> **Your task**:
Your output should consist solely of the lines from the one with "- 📫 How to reach me - ramdev baba's elephant" through the end of the records, reproduced exactly, both ends included.

Dataset entries:
* * * * * * *
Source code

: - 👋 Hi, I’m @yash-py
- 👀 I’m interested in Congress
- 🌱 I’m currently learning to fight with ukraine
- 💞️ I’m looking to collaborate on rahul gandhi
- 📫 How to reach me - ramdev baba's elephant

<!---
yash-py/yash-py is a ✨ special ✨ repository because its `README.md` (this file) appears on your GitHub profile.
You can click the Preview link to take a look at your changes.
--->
* * * * * * *
> **Solution below**:
- 📫 How to reach me - ramdev baba's elephant

<!---
yash-py/yash-py is a ✨ special ✨ repository because its `README.md` (this file) appears on your GitHub profile.
You can click the Preview link to take a look at your changes.
--->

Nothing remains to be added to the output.